Theorem. Every ordinal $\beta$ has a unique representation as a decreasing finite sum of ordinal powers of two. $$\beta =2^{{\beta }_n}+\cdots +2^{{\beta }_0},{\beta }_n>\cdots >{\beta }_0$$

The proof is easy! We simply prove it by transfinite induction on $\beta$. If the theorem holds below an ordinal $\beta$, first let $2^{\alpha }$ be the largest power of two that is at most $\beta$, so that $\beta =2^{\alpha }+\gamma$ for some ordinal $\gamma$. It follows that $\gamma <2^{\alpha }$, for otherwise we could have made $2^{\alpha +1}\le \beta$. Thus, by induction, $\gamma$ has a representation with powers of two, and so we may simply add $2^{\alpha }$ at the front to represent $\beta$. To see that the representations are unique, first establish that any power of two is equal to or more than the supremum of the finite decreasing sums of any strictly smaller powers of two. From this, it follows that any representation of $\beta$ as above must have used $2^{\alpha }$ just as we did for the first term, because otherwise it couldn’t be large enough, and then the representation of the remaining part $\gamma$ is unique by induction, and so we get uniqueness for the representation of $\beta$. QED

Thus, the theorem shows that every ordinal has a unique binary representation in the ordinals, with finitely many nonzero bits. Suppose that we are given a position in transfinite Nim with piles of ordinal heights ${\eta }_0,\dots ,{\eta }_n$. We define that such a position is balanced, if every power of two appearing in the representation of any of the piles appears an even number of times overall for all the piles.

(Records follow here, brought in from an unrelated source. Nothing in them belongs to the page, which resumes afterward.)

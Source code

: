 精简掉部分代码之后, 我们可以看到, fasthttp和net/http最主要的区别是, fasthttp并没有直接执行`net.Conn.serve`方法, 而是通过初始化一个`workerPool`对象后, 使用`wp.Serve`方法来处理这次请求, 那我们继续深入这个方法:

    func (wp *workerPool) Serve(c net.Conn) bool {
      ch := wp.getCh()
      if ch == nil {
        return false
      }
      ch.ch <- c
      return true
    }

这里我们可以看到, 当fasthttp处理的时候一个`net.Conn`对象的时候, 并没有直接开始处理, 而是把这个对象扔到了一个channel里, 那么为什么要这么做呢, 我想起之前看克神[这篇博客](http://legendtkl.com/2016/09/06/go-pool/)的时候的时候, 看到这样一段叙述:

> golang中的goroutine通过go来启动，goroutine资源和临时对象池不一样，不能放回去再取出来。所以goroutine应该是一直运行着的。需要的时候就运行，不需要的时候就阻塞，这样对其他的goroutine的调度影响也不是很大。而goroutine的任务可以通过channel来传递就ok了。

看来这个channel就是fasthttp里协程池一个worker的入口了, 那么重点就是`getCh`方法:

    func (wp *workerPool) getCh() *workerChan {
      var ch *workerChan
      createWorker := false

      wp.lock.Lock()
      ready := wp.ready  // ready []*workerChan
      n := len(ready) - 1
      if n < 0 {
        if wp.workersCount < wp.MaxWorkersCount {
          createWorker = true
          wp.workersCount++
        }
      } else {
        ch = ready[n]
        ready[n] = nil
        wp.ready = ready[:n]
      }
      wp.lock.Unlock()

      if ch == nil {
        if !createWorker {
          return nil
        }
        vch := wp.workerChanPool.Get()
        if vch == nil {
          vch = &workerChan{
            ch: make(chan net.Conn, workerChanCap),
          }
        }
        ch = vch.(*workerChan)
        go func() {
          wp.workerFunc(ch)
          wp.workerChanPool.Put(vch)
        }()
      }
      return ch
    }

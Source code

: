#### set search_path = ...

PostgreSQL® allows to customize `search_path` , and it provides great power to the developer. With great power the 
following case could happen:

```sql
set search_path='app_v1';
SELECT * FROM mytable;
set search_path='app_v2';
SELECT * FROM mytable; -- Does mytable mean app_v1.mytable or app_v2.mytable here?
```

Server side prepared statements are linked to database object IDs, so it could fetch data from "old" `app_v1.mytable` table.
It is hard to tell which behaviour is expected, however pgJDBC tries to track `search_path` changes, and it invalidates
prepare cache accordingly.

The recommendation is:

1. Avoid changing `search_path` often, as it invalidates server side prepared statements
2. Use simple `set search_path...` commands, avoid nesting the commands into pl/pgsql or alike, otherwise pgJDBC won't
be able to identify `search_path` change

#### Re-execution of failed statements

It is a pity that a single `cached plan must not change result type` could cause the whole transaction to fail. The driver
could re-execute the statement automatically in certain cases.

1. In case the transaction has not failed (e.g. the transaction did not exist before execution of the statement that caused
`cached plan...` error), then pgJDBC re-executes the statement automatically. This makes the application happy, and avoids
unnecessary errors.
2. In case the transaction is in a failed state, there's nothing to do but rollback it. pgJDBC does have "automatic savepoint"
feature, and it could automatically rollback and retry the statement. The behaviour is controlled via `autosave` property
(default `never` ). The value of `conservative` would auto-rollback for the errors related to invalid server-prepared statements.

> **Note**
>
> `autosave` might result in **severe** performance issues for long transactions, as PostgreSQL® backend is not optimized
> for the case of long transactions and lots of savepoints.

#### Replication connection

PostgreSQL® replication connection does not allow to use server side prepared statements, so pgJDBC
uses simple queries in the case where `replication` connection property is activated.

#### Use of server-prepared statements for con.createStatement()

The mathematical facts to establish are (1) any move on a balanced position will unbalance it; and (2) every unbalanced position has a balancing move. These facts can be proved in the transfinite case in essentially the same manner as the finite case. Namely, if a position is balanced, then any move affects only one pile, changing the ordinal powers of two that appear in it, and thereby destroy the balanced parity of whichever powers of two are affected. And if a position is unbalanced, then look at the largest unbalanced ordinal power of two appearing, and make a move on any pile having such a power of two in its representation, reducing it so as exactly to balance all the smaller powers of two appearing in the position.

Finally, those two facts again imply that the balancing strategy is a winning strategy, since the winning move of taking the last block or blocks is a balancing move, down to the all-zero position, which is balanced.

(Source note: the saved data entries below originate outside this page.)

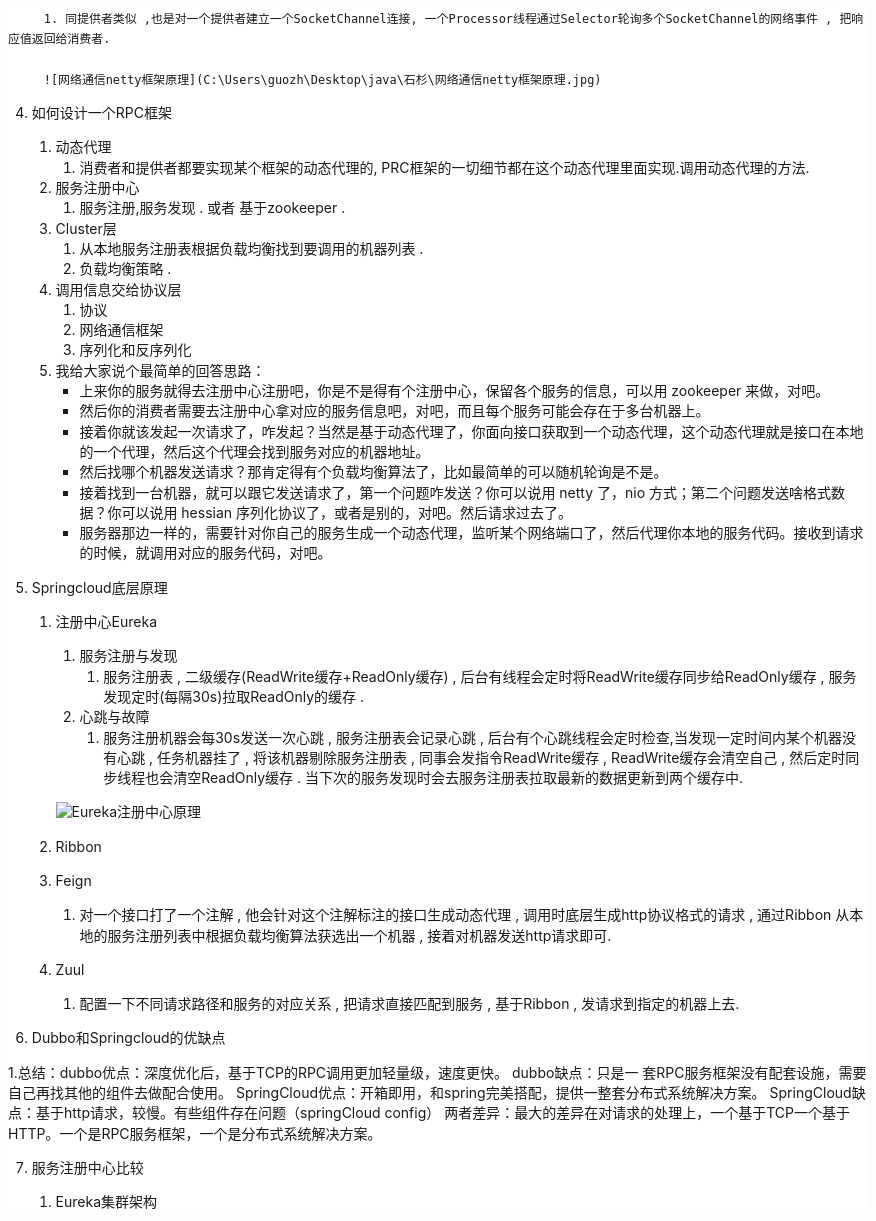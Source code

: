          1. 同提供者类似 ,也是对一个提供者建立一个SocketChannel连接, 一个Processor线程通过Selector轮询多个SocketChannel的网络事件 , 把响应值返回给消费者.

         ![网络通信netty框架原理](C:\Users\guozh\Desktop\java\石杉\网络通信netty框架原理.jpg)

4. 如何设计一个RPC框架
   1. 动态代理  
      1. 消费者和提供者都要实现某个框架的动态代理的, PRC框架的一切细节都在这个动态代理里面实现.调用动态代理的方法.
   2. 服务注册中心
      1. 服务注册,服务发现 . 或者 基于zookeeper .
   3. Cluster层 
      1.  从本地服务注册表根据负载均衡找到要调用的机器列表 .
      2. 负载均衡策略 . 
   4. 调用信息交给协议层 
      1. 协议
      2. 网络通信框架
      3. 序列化和反序列化
   5. 我给大家说个最简单的回答思路：
      - 上来你的服务就得去注册中心注册吧，你是不是得有个注册中心，保留各个服务的信息，可以用 zookeeper 来做，对吧。
      - 然后你的消费者需要去注册中心拿对应的服务信息吧，对吧，而且每个服务可能会存在于多台机器上。
      - 接着你就该发起一次请求了，咋发起？当然是基于动态代理了，你面向接口获取到一个动态代理，这个动态代理就是接口在本地的一个代理，然后这个代理会找到服务对应的机器地址。
      - 然后找哪个机器发送请求？那肯定得有个负载均衡算法了，比如最简单的可以随机轮询是不是。
      - 接着找到一台机器，就可以跟它发送请求了，第一个问题咋发送？你可以说用 netty 了，nio 方式；第二个问题发送啥格式数据？你可以说用 hessian 序列化协议了，或者是别的，对吧。然后请求过去了。
      - 服务器那边一样的，需要针对你自己的服务生成一个动态代理，监听某个网络端口了，然后代理你本地的服务代码。接收到请求的时候，就调用对应的服务代码，对吧。

5. Springcloud底层原理

   1. 注册中心Eureka
      1. 服务注册与发现
         1. 服务注册表 , 二级缓存(ReadWrite缓存+ReadOnly缓存) , 后台有线程会定时将ReadWrite缓存同步给ReadOnly缓存 , 服务发现定时(每隔30s)拉取ReadOnly的缓存 . 
      2. 心跳与故障
         1. 服务注册机器会每30s发送一次心跳 , 服务注册表会记录心跳 , 后台有个心跳线程会定时检查,当发现一定时间内某个机器没有心跳 , 任务机器挂了 , 将该机器剔除服务注册表 , 同事会发指令ReadWrite缓存 , ReadWrite缓存会清空自己 , 然后定时同步线程也会清空ReadOnly缓存 . 当下次的服务发现时会去服务注册表拉取最新的数据更新到两个缓存中.

      ![Eureka注册中心原理](C:\Users\guozh\Desktop\java\石杉\Eureka注册中心原理.jpg)
   2. Ribbon
   3. Feign 

      1. 对一个接口打了一个注解 , 他会针对这个注解标注的接口生成动态代理 , 调用时底层生成http协议格式的请求 , 通过Ribbon 从本地的服务注册列表中根据负载均衡算法获选出一个机器 , 接着对机器发送http请求即可.
   4. Zuul

      1. 配置一下不同请求路径和服务的对应关系 , 把请求直接匹配到服务 , 基于Ribbon , 发请求到指定的机器上去.

6. Dubbo和Springcloud的优缺点

​	1.总结：dubbo优点：深度优化后，基于TCP的RPC调用更加轻量级，速度更快。 dubbo缺点：只是一		套RPC服务框架没有配套设施，需要自己再找其他的组件去做配合使用。 SpringCloud优点：开箱即用，和spring完美搭配，提供一整套分布式系统解决方案。 SpringCloud缺点：基于http请求，较慢。有些组件存在问题（springCloud config） 两者差异：最大的差异在对请求的处理上，一个基于TCP一个基于HTTP。一个是RPC服务框架，一个是分布式系统解决方案。

7. 服务注册中心比较

   1. Eureka集群架构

In the case of my challenge problem above, we may represent the ordinals in binary. We know how to do that in the case of 1, 3, 5 and 7, and actually those numbers are balanced. Here are some other useful binary representations:

$\omega +3=2^{\omega }+2+1$

${\omega }^{\omega }+5=(2^{\omega }{)}^{\omega }+5=2^{{\omega }^2}+4+1$

${\omega }^{\omega +3}=(2^{\omega }{)}^{\omega +3}=2^{{\omega }^2+\omega \cdot 3}$

${\omega }^{\omega }\cdot 3=(2^{\omega }{)}^{\omega }\cdot 3=2^{{\omega }^2}\cdot 2+2^{{\omega }^2}=2^{{\omega }^2+1}+2^{{\omega }^2}$

$\omega \cdot 5+7=2^{\omega }\cdot 2^2+2^{\omega }+7=2^{\omega +2}+2^{\omega }+4+2+1$

${ϵ}_0=2^{{ϵ}_0}$

${\omega }_1=2^{{\omega }_1}$

I emphasize again that this is ordinal exponentiation. The Nim position of the challenge problem above is easily seen to be unbalanced in several ways. For example, the ${\omega }_1$ term among others appears only once. Thus, we definitely want to go first in this position. And since ${\omega }_1$ is the largest unbalanced power of two and it appears only once, we know that we must play on the ${\omega }_1$ pile. Once one represents all the ordinals in terms of their powers of two representation, one sees that the unique winning move is to reduce the ${\omega }_1$ pile to have ordinal height
$${ϵ}_0+{\omega }^{\omega +3}+{\omega }^{\omega }\cdot 2+\omega \cdot 4.$$This will exactly balance all the smaller powers of two in the other piles and therefore leaves a balanced position overall. In general, the winning strategy in transfinite Nim, just as for finite Nim, is always to leave a balanced position.

Special honors to Pedro Sánchez Terraf for being the only one to post the winning move in the comments on the other post!